2. The operating device according to claim 1, wherein the operating device has an evaluation unit, which is adapted to determine the interior temperature in the passenger cabin of the motor vehicle depending on the first surface temperature.

3. The operating device according to claim 1, wherein the first temperature sensor is formed as an infrared sensor, which determines the first surface temperature based on infrared radiation incident on the infrared sensor from the surface element.

4. The operating device according to claim 1, wherein the sensor unit has a second temperature sensor for measuring a clearance temperature in a clearance between the sensor unit and the bottom side of the operating area facing the sensor unit.

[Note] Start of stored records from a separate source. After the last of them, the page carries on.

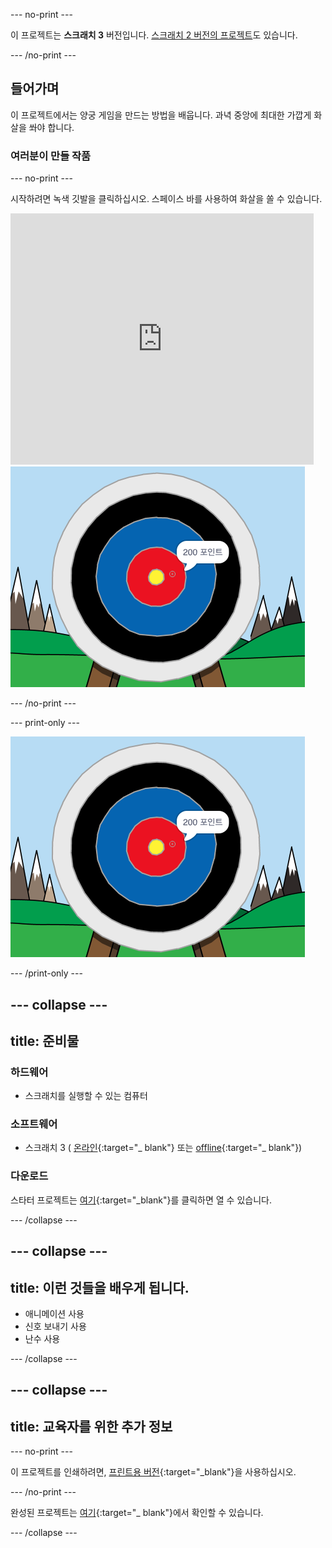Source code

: \--- no-print \---

이 프로젝트는 **스크래치 3** 버전입니다. [스크래치 2 버전의 프로젝트](https://projects.raspberrypi.org/en/projects/archery-scratch2)도 있습니다.

\--- /no-print \---

## 들어가며

이 프로젝트에서는 양궁 게임을 만드는 방법을 배웁니다. 과녁 중앙에 최대한 가깝게 화살을 쏴야 합니다.

### 여러분이 만들 작품

\--- no-print \---

시작하려면 녹색 깃발을 클릭하십시오. 스페이스 바를 사용하여 화살을 쏠 수 있습니다.

<div class="scratch-preview">
  <iframe allowtransparency="true" width="485" height="402" src="https://scratch.mit.edu/projects/embed/114760038/?autostart=false" frameborder="0" scrolling="no"></iframe>
  <img src="images/archery-final.png">
</div>

\--- /no-print \---

\--- print-only \---

![완료된 프로젝트](images/archery-final.png)

\--- /print-only \---

## \--- collapse \---

## title: 준비물

### 하드웨어

+ 스크래치를 실행할 수 있는 컴퓨터

### 소프트웨어

+ 스크래치 3 ( [온라인](http://rpf.io/scratchon){:target="_ blank"} 또는 [offline](http://rpf.io/scratchoff){:target="_ blank"})

### 다운로드

스타터 프로젝트는 [여기](http://rpf.io/p/en/archery-go){:target="_blank"}를 클릭하면 열 수 있습니다.

\--- /collapse \---

## \--- collapse \---

## title: 이런 것들을 배우게 됩니다.

+ 애니메이션 사용 
+ 신호 보내기 사용
+ 난수 사용

\--- /collapse \---

## \--- collapse \---

## title: 교육자를 위한 추가 정보

\--- no-print \---

이 프로젝트를 인쇄하려면, [프린트용 버전](https://projects.raspberrypi.org/en/projects/archery/print){:target="_blank"}을 사용하십시오.

\--- /no-print \---

완성된 프로젝트는 [여기](http://rpf.io/p/en/archery-get){:target="_ blank"}에서 확인할 수 있습니다.

\--- /collapse \---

5. The operating device according to claim 4, wherein the second temperature sensor is formed as a thermistor, in particular as a Negative Temperature Coefficient Thermistor.

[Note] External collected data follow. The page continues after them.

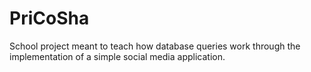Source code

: # PriCoSha

School project meant to teach how database queries work through the implementation of a simple social media application.
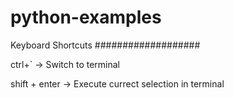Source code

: # python-examples


Keyboard Shortcuts
###################

ctrl+` -> Switch to terminal

shift + enter -> Execute currect selection in terminal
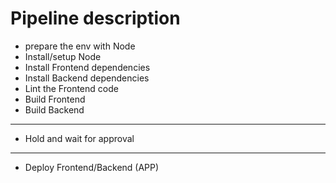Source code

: # Pipeline description

- prepare the env with Node
- Install/setup Node
- Install Frontend dependencies
- Install Backend dependencies
- Lint the Frontend code
- Build Frontend
- Build Backend

---

- Hold and wait for approval

---

- Deploy Frontend/Backend (APP)
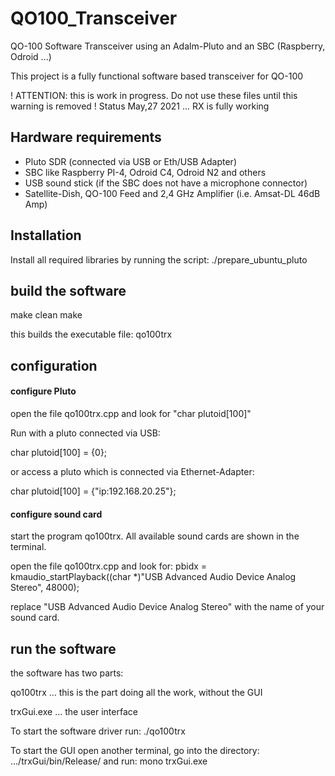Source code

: # QO100_Transceiver
QO-100 Software Transceiver using an Adalm-Pluto and an SBC (Raspberry, Odroid ...)

This project is a fully functional software based transceiver for QO-100

! ATTENTION: this is work in progress. Do not use these files until this warning is removed !
Status May,27 2021 ... RX is fully working

## Hardware requirements

* Pluto SDR (connected via USB or Eth/USB Adapter)
* SBC like Raspberry PI-4, Odroid C4, Odroid N2 and others
* USB sound stick (if the SBC does not have a microphone connector)
* Satellite-Dish, QO-100 Feed and 2,4 GHz Amplifier (i.e. Amsat-DL 46dB Amp)

## Installation

Install all required libraries by running the script:
./prepare_ubuntu_pluto

## build the software
make clean
make

this builds the executable file: qo100trx

## configuration

#### configure Pluto

open the file qo100trx.cpp and look for "char plutoid[100]"

Run with a pluto connected via USB:

char plutoid[100] = {0};

or access a pluto which is connected via Ethernet-Adapter:

char plutoid[100] = {"ip:192.168.20.25"};

#### configure sound card

start the program qo100trx. All available sound cards are shown in the terminal.

open the file qo100trx.cpp and look for:
pbidx = kmaudio_startPlayback((char *)"USB Advanced Audio Device Analog Stereo", 48000);

replace "USB Advanced Audio Device Analog Stereo" with the name of your sound card.

## run the software

the software has two parts:

qo100trx ... this is the part doing all the work, without the GUI

trxGui.exe ... the user interface

To start the software driver run:  ./qo100trx

To start the GUI open another terminal, go into the directory: .../trxGui/bin/Release/   and run:  mono  trxGui.exe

6. The operating device according to claim 4, wherein an evaluation unit of the operating device is adapted to capture heating of the operating area due to solar radiation on the top side of the operating area based on a comparison of the first surface temperature and the clearance temperature.

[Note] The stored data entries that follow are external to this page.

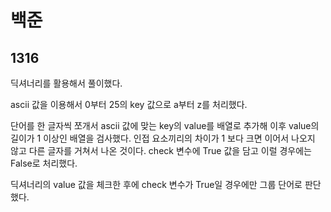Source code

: # 백준

## 1316

딕셔너리를 활용해서 풀이했다.

ascii 값을 이용해서 0부터 25의 key 값으로 a부터 z를 처리했다.

단어를 한 글자씩 쪼개서 ascii 값에 맞는 key의 value를 배열로 추가해 이후 value의 길이가 1 이상인 배열을 검사했다. 인접 요소끼리의 차이가 1 보다 크면 이어서 나오지 않고 다른 글자를 거쳐서 나온 것이다. check 변수에 True 값을 담고 이럴 경우에는 False로 처리했다.

딕셔너리의 value 값을 체크한 후에 check 변수가 True일 경우에만 그룹 단어로 판단했다.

7. The operating device according to claim 1, wherein the sensor unit has a third temperature sensor for contactless surface temperature measurement and a flat measuring part is disposed in a clearance between the sensor unit and the bottom side of the operating area, wherein the third temperature sensor is adapted to contactlessly acquire a second surface temperature of a surface of the flat measuring part.

8. The operating device according to claim 7, wherein the third temperature sensor is configured as an infrared sensor, which is adapted to determine the second surface temperature based on infrared radiation incident on the infrared sensor from the surface of the measuring part.

9. The operating device according to claim 7, wherein an evaluation unit of the operating device is adapted to determine a differential surface temperature based on the first and the second surface temperature and to determine the interior temperature in the passenger cabin depending on the differential surface temperature.

10. The operating device according to claim 1, wherein the top side and/or the bottom side of the operating area have a ribbed structure at least in the surface element.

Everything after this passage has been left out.